日本洞窟学会洞窟救助委員会 後藤 聡
SSFのトレーニングを通じて感じたことは各個人の技術も必要であるが、
それ以上に多数の救助要員を動かす管理能力のほうが重要であるということだ。
これまで日本ではレスキュー訓練というと、
ホーリングやセルフレスキューなどなど個々のテクニックに集中しがちであった。
しかし、そのような訓練だけでは実際の大規模なレスキューに適切に対応するのは難しい。

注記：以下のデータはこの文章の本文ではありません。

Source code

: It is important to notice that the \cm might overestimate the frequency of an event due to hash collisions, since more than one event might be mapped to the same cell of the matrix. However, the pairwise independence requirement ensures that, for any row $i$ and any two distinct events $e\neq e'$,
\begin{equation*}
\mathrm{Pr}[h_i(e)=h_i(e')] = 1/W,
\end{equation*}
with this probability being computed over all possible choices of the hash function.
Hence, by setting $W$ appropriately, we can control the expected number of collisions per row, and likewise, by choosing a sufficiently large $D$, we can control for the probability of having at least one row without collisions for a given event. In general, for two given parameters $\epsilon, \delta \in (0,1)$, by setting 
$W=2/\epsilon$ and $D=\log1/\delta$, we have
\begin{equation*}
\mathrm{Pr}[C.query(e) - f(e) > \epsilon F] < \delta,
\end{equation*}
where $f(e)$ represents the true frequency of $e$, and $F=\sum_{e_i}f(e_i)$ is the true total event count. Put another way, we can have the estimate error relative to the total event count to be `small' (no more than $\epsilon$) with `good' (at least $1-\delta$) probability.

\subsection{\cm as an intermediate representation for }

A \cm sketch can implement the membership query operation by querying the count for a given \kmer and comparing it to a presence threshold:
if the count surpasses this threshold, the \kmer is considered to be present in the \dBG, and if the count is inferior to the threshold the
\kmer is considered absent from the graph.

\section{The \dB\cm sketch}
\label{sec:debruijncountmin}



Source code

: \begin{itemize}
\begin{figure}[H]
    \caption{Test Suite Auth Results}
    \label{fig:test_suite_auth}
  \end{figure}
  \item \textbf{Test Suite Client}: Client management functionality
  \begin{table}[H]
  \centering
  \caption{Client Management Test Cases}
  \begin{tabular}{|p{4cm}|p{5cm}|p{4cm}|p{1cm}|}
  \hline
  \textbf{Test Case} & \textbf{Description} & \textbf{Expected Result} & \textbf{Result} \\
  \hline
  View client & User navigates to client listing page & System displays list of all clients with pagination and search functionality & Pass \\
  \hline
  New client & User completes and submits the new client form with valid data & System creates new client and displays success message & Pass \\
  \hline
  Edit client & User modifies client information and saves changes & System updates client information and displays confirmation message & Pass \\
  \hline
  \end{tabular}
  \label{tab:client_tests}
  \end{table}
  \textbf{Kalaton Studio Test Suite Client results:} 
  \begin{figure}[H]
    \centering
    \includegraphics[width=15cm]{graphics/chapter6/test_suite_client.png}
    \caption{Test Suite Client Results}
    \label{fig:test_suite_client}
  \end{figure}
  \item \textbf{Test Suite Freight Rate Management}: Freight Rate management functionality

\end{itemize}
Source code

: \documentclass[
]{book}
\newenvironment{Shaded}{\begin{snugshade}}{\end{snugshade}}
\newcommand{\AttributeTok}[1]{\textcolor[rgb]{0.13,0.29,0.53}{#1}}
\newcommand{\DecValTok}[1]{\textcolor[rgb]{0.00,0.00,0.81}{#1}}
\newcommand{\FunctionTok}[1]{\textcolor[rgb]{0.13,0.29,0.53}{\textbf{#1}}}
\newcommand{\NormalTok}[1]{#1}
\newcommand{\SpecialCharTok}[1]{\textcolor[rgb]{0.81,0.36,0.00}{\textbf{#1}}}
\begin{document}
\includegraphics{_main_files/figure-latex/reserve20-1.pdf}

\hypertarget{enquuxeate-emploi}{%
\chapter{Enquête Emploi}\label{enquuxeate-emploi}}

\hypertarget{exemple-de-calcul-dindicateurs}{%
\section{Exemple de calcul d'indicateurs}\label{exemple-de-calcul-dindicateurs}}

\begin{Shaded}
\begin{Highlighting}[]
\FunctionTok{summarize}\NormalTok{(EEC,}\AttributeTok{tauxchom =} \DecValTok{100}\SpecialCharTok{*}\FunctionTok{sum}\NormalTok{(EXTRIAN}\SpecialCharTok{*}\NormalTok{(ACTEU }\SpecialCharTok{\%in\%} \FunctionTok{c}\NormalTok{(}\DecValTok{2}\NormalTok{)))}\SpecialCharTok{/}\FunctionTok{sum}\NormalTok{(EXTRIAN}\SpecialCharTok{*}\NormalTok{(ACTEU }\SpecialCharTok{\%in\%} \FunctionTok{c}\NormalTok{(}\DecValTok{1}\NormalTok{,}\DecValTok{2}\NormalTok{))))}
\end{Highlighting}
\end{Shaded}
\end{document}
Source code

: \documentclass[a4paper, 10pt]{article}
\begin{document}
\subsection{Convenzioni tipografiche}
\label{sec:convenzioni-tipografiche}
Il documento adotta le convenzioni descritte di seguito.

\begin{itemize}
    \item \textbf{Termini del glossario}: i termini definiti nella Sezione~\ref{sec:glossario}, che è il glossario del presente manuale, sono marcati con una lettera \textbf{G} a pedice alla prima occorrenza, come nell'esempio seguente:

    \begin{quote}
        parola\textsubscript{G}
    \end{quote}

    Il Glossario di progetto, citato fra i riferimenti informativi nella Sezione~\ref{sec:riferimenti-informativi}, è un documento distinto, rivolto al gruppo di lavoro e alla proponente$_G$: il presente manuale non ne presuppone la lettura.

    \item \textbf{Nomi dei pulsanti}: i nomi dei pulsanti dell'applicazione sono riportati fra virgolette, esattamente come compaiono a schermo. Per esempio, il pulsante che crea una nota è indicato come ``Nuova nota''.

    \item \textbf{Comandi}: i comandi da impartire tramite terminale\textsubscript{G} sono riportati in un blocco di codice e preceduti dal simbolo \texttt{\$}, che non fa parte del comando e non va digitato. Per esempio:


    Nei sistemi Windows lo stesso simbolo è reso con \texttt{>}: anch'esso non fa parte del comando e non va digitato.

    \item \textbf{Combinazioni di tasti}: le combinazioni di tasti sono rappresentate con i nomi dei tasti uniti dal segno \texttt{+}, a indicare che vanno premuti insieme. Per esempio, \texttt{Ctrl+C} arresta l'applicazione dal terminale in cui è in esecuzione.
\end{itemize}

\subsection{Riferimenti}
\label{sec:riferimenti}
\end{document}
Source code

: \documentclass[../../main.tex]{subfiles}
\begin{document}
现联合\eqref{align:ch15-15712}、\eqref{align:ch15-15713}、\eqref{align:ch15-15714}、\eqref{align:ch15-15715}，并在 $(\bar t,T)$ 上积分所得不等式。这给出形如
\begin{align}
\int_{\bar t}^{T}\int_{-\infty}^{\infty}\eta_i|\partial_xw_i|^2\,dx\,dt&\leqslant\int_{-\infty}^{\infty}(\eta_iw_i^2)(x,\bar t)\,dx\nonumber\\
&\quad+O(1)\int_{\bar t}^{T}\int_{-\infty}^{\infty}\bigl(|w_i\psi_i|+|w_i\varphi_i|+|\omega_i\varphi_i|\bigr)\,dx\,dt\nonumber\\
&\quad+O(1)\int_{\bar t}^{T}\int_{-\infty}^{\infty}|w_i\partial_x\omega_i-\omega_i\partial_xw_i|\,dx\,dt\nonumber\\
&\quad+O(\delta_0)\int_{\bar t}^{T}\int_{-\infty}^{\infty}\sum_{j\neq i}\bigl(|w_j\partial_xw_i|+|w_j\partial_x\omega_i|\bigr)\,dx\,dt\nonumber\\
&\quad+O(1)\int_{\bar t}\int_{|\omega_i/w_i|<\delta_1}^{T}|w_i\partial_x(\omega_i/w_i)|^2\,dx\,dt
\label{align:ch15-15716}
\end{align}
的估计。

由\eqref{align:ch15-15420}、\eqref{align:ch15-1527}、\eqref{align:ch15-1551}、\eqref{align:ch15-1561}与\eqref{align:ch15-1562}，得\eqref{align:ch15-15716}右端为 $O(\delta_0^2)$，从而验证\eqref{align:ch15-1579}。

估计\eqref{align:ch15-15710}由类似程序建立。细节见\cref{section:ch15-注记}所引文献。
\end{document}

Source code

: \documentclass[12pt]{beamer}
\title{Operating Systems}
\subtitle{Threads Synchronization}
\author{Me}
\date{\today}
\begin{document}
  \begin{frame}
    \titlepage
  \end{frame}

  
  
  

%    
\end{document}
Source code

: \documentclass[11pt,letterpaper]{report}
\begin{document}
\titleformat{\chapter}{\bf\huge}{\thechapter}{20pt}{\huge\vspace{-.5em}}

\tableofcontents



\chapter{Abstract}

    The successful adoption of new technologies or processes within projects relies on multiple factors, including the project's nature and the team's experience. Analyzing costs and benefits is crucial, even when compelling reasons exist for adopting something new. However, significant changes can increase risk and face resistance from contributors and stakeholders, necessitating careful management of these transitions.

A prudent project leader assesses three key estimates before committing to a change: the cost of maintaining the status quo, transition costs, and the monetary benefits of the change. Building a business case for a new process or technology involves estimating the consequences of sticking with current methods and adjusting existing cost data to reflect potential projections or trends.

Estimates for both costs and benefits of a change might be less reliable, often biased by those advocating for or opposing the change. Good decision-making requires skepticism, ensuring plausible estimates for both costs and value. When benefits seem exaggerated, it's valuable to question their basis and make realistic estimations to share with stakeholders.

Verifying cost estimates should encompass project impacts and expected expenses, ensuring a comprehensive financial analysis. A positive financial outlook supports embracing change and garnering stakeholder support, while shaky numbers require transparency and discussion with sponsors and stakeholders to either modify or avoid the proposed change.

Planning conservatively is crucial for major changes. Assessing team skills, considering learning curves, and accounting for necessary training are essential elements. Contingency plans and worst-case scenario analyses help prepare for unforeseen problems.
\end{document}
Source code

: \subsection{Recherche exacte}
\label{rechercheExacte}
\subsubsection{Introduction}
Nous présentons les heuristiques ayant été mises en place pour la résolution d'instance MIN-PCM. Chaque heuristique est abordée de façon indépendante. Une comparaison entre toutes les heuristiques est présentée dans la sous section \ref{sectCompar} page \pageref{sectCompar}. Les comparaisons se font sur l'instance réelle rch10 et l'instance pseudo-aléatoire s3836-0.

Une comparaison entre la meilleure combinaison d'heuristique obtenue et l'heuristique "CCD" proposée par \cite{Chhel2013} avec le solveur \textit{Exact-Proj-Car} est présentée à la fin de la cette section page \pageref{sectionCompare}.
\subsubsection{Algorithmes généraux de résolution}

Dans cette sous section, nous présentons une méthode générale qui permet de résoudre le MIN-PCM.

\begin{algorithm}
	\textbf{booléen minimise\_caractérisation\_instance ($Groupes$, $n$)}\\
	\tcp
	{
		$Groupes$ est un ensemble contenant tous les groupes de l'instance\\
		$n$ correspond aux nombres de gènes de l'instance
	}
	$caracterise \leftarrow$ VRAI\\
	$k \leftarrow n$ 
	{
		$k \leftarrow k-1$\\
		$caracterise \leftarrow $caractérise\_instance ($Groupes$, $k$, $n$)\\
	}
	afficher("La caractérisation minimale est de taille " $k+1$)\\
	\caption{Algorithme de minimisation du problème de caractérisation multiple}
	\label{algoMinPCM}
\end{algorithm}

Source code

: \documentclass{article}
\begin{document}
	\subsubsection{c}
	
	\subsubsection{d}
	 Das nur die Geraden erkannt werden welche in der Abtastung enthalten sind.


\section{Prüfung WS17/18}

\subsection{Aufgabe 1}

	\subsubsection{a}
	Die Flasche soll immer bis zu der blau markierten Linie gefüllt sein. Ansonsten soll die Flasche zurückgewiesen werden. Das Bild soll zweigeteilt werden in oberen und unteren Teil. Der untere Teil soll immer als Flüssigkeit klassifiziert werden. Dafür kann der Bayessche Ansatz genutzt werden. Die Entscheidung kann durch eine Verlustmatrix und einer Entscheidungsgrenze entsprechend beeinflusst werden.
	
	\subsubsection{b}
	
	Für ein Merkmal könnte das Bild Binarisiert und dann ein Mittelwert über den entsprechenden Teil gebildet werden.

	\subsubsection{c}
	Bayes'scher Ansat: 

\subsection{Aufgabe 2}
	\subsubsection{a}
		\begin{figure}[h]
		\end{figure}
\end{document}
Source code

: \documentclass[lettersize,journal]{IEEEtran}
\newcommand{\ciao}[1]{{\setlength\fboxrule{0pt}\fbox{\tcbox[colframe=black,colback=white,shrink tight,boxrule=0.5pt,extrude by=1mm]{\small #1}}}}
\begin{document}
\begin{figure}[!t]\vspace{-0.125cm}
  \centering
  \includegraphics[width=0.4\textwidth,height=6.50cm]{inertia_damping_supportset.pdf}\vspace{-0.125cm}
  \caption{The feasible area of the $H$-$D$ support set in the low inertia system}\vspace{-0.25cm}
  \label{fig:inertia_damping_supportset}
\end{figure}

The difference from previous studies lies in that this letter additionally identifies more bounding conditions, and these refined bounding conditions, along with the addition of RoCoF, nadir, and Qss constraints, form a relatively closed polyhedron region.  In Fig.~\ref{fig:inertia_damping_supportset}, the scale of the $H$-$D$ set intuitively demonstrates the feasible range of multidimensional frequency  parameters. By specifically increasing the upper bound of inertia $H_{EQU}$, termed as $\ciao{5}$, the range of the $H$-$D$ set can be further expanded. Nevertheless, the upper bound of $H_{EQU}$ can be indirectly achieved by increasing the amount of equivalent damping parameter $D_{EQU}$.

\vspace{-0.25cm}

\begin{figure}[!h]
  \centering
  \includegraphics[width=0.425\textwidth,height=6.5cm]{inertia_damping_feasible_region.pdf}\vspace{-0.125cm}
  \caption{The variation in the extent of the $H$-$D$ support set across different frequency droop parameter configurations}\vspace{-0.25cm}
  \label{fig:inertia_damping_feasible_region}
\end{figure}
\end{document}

むろん、レスキュー要員として従事できるだけの人員が不足している現在では、
そうした訓練も必要であるが、
大規模なレスキューに対応するためのトレーニングも平行しておこなう必要があるだろう。
そして、そのための装備も必要である。
ここ10年あまりにレスキューの重要性を認識し、訓練をおこない、
担架などの装備を揃えるグループも増えてきた。
しかし、そうしたグループ間での技術交流、人的交流はあまり盛んでない。それは
大人数が必要となる大規模なレスキューの際にスムーズな人員招集ができないことや、
その際に使う技術も統一されていないということに繋がり、
レスキューをより困難に時間のかかるものにしている。
そうしたことからも、今後はグループ間の意思疎通を図り、
レスキュー自体の重要性を認識していないのではないかと思われるグループに対しても、
啓蒙をおこなうなどの活動をおこなっていく必要があるのではないだろうか。
欧州と日本のケイブレスキュー体制には大きな開きがあり、
一朝一夕にその差が縮まるとは考えられない。最も大きな理由は
ケイビング人口によるものかもしれない。
しかし国際洞窟学連合洞窟救助委員会に登録しているレスキュー組織を持つ国には、
日本よりも少ないケイビング人口ではないかと思われる国もある。
レスキューの訓練よりも探検・調査の方が楽しいく容易であるのは事実であるけれど、
事故により閉鎖される洞窟を増やさず、またそうした洞窟の管理者に対して、
事故時の対応ができる組織があることを提示していくことが必要とされてくると思う。
最後になるが、この報告が今後の日本のケイブ・レスキュー体制の確立への一助となれば幸いである。